Probation Before Judgment – PBJ for short – is a unique Maryland disposition which allows the  judge to withhold formal entry of a conviction at the time of sentencing.

Instead, a defendant is placed on probation for a period, with whatever conditions the judge sets. If the client is successful in completing the probation, the conviction is never entered, and the client is discharged.

Maryland law states that a discharge under PBJ “is not a conviction.” (Because PBJ is not a conviction, you have no right to appeal a PBJ disposition.)

PBJ turns the traditional conviction followed by probation model on its head. Traditionally, a person is convicted, then placed on probation. With PBJ, the probation comes first. If probation is successful, the conviction is never entered.

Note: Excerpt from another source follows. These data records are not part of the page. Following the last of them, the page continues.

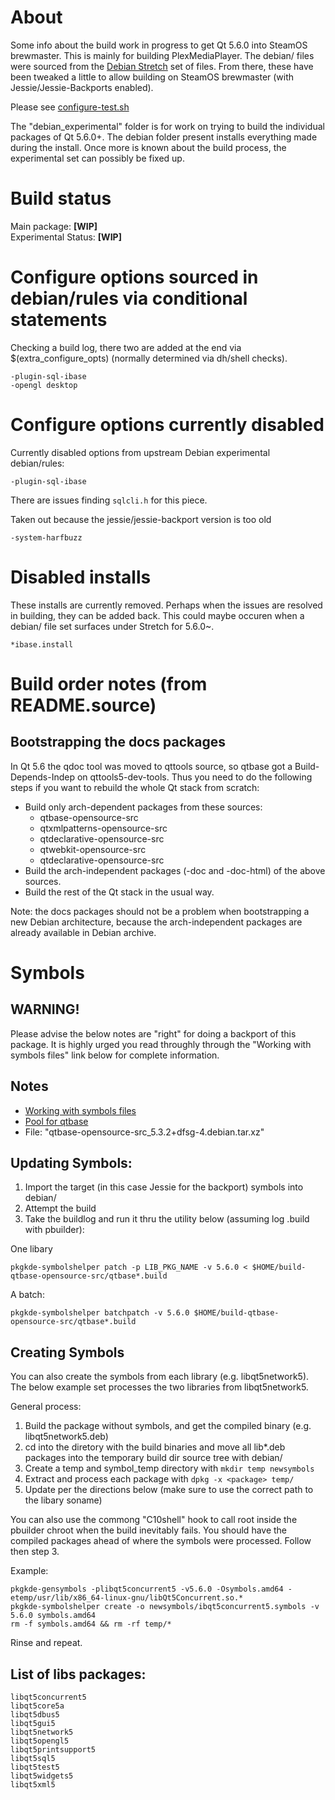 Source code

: # About

Some info about the build work in progress to get Qt 5.6.0 into SteamOS brewmaster. This is mainly for building PlexMediaPlayer.
The debian/ files were sourced from the [Debian Stretch](https://packages.debian.org/sid/qt5-default) set of files. From there, 
these have been tweaked a little to allow building on SteamOS brewmaster (with Jessie/Jessie-Backports enabled).

Please see [configure-test.sh](https://github.com/ProfessorKaos64/LibreGeek-Packaging/blob/brewmaster/qt_5.6.0/configure-test.sh)

The "debian_experimental" folder is for work on trying to build the individual packages of Qt 5.6.0+. The debian folder present installs everything made during the install. Once more is known about the build process, the experimental set can possibly be fixed up.

# Build status

Main package: **[WIP]**  
Experimental Status: **[WIP]**

# Configure options sourced in debian/rules via conditional statements

Checking a build log, there two are added at the end via $(extra_configure_opts) (normally determined via dh/shell checks).

```
-plugin-sql-ibase
-opengl desktop
```

# Configure options currently disabled

Currently disabled options from upstream Debian experimental debian/rules:

```
-plugin-sql-ibase
```
There are issues finding `sqlcli.h` for this piece.

Taken out because the jessie/jessie-backport version is too old

```
-system-harfbuzz
```

# Disabled installs

These installs are currently removed. Perhaps when the issues are resolved in building, they can be added back. This could maybe
occuren when a debian/ file set surfaces under Stretch for 5.6.0~.

```
*ibase.install
```

# Build order notes (from README.source)

Bootstrapping the docs packages
-------------------------------

In Qt 5.6 the qdoc tool was moved to qttools source, so qtbase got a
Build-Depends-Indep on qttools5-dev-tools. Thus you need to do the following
steps if you want to rebuild the whole Qt stack from scratch:

* Build only arch-dependent packages from these sources:
  - qtbase-opensource-src
  - qtxmlpatterns-opensource-src
  - qtdeclarative-opensource-src
  - qtwebkit-opensource-src
  - qtdeclarative-opensource-src
* Build the arch-independent packages (-doc and -doc-html) of the above sources.
* Build the rest of the Qt stack in the usual way.

Note: the docs packages should not be a problem when bootstrapping a new
Debian architecture, because the arch-independent packages are already available
in Debian archive.

# Symbols

## WARNING!

Please advise the below notes are "right" for doing a backport of this package. It is highly urged you read throughly through the "Working with symbols files" link below for complete information.

## Notes

* [Working with symbols files](http://pkg-kde.alioth.debian.org/symbolfiles.html)
* [Pool for qtbase](ftp://ftp.debian.org/debian/pool/main/q/qtbase-opensource-src/)
 * File: "qtbase-opensource-src_5.3.2+dfsg-4.debian.tar.xz"

## Updating Symbols:

1. Import the target (in this case Jessie for the backport) symbols into debian/
2. Attempt the build
3. Take the buildlog and run it thru the utility below (assuming log .build with pbuilder):

One libary
```
pkgkde-symbolshelper patch -p LIB_PKG_NAME -v 5.6.0 < $HOME/build-qtbase-opensource-src/qtbase*.build
```

A batch:
```
pkgkde-symbolshelper batchpatch -v 5.6.0 $HOME/build-qtbase-opensource-src/qtbase*.build
```

## Creating Symbols

You can also create the symbols from each library (e.g. libqt5network5). The below example set processes the two libraries from libqt5network5.

General process:

1. Build the package without symbols, and get the compiled binary (e.g. libqt5network5.deb)
2. cd into the diretory with the build binaries and move all lib*.deb packages into the temporary build dir source tree with debian/
3. Create a temp and symbol_temp directory with `mkdir temp newsymbols`
4. Extract and process each package with `dpkg -x <package> temp/`
5. Update per the directions below (make sure to use the correct path to the libary soname)

You can also use the commong "C10shell" hook to call root inside the pbuilder chroot when the build inevitably fails. You should have the compiled packages ahead of where the symbols were processed. Follow then step 3.

Example:
```
pkgkde-gensymbols -plibqt5concurrent5 -v5.6.0 -Osymbols.amd64 -etemp/usr/lib/x86_64-linux-gnu/libQt5Concurrent.so.*
pkgkde-symbolshelper create -o newsymbols/ibqt5concurrent5.symbols -v 5.6.0 symbols.amd64
rm -f symbols.amd64 && rm -rf temp/*
```

Rinse and repeat.

## List of libs packages:

```
libqt5concurrent5
libqt5core5a
libqt5dbus5
libqt5gui5
libqt5network5
libqt5opengl5
libqt5printsupport5
libqt5sql5
libqt5test5
libqt5widgets5
libqt5xml5
```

However, under some circumstances, PBJ’s may be treated as convictions under federal law, for immigration purposes, for commercial driving and pilot licenses, and by employers.

It is important that these collateral consequences be weighed carefully in determining whether PBJ confers a benefit on any particular client.

Following a successful completion of the terms of a PBJ, it is possible to have your arrest and court records expunged.

However, expungement is not available in DUI cases, even if the judge gives a PBJ. In DUI cases, in order to be eligible for expungement, you need to either win your case at trial, have it dismissed by the judge or prosecutor, or have it placed on the STET docket.